Talleyrand la Girouette

Chronique d’un Acrobate Diplomatique et politique.

CHRONIQUE

Il y a des hommes qui marquent l’histoire par leur bravoure, leur génie ou leur loyauté. Puis il y a Charles-Maurice de Talleyrand-Périgord, autrement dit le diable boiteux, qui, lui, marqua surtout l’Histoire par son incroyable talent… à ne jamais choisir le mauvais camp. Ce personnage est l’incarnation même de la girouette politique, cette bête mythique capable de tourner à 360 degrés sans jamais perdre l’équilibre — et sans tomber de son mat. Chapeau bas, l’artiste !

Il avait vu le jour en 1754 dans une noble famille aussi éclatante que ses dettes futures.

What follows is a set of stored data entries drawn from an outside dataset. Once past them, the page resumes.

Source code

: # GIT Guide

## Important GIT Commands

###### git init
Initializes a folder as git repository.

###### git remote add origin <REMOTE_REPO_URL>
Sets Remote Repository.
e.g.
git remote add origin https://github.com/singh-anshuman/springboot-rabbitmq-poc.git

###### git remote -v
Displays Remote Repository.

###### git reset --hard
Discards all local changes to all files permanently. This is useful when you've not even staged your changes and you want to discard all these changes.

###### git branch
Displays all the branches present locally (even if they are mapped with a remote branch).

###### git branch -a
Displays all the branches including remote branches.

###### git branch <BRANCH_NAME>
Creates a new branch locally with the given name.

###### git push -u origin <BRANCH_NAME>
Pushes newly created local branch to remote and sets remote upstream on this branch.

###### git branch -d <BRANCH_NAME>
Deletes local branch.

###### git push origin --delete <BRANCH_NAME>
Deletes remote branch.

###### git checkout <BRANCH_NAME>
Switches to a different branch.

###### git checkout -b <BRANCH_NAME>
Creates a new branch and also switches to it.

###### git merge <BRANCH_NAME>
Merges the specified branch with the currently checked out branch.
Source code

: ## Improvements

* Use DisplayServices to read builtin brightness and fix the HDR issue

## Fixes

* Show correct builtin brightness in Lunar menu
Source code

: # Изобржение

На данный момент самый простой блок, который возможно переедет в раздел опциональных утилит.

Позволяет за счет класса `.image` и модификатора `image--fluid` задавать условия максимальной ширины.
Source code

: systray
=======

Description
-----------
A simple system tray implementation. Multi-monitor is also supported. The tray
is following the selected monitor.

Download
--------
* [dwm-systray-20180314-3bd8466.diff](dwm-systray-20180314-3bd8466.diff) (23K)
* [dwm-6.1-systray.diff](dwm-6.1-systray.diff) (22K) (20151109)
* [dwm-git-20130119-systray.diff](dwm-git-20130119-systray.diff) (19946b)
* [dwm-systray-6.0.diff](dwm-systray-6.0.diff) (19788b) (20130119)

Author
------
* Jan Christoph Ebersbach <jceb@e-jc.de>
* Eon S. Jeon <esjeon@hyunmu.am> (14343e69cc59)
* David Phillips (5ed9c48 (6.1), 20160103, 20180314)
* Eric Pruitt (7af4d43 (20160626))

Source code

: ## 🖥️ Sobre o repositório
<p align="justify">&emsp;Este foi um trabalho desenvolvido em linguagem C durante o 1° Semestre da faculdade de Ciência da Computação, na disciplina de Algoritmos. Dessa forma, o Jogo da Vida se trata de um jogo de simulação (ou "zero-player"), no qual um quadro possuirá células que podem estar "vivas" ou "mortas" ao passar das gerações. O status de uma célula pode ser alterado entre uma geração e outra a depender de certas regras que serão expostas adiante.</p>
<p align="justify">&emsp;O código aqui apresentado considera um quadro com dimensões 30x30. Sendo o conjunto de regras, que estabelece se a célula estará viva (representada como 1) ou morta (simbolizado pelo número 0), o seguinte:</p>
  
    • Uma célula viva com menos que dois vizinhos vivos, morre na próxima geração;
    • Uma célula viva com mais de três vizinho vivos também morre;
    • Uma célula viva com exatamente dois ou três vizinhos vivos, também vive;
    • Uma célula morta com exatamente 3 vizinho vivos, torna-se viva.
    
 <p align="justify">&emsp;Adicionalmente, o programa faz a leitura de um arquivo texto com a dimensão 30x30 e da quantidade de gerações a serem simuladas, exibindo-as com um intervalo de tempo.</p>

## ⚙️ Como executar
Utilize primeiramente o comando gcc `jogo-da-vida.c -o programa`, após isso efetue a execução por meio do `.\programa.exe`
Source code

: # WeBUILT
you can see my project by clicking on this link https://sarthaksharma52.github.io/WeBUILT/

Destiné à la carrière militaire, un pied bot providentiel (et peut-être quelques pas de danse ratés) l’oriente vers l’Église, cette grande institution de reclassement aristocratique. Dieu merci. Évêque d’Autun mais ministre dans l’âme, il troque très tôt la soutane contre des valises diplomatiques pleines de secrets (et parfois de dessous de table). Sa foi en Dieu ? Moins solide que sa foi en l’intérêt personnel.

Quand on évoque Talleyrand, on pense souvent à ses multiples trahisons. Mais en vérité, il ne trahissait pas : il réajustait son allégeance en fonction du vent politique, un vent qui soufflait à une telle vitesse qu’il fallait être sacrément agile pour ne pas s’envoler comme un vieux chapeau. Il est passé de l’Ancien Régime à la Révolution, de Napoléon à Louis XVIII, puis à Charles X et même Louis-Philippe — autant de régimes que de vestes retournées, et ce, sans jamais perdre son sourire carnassier.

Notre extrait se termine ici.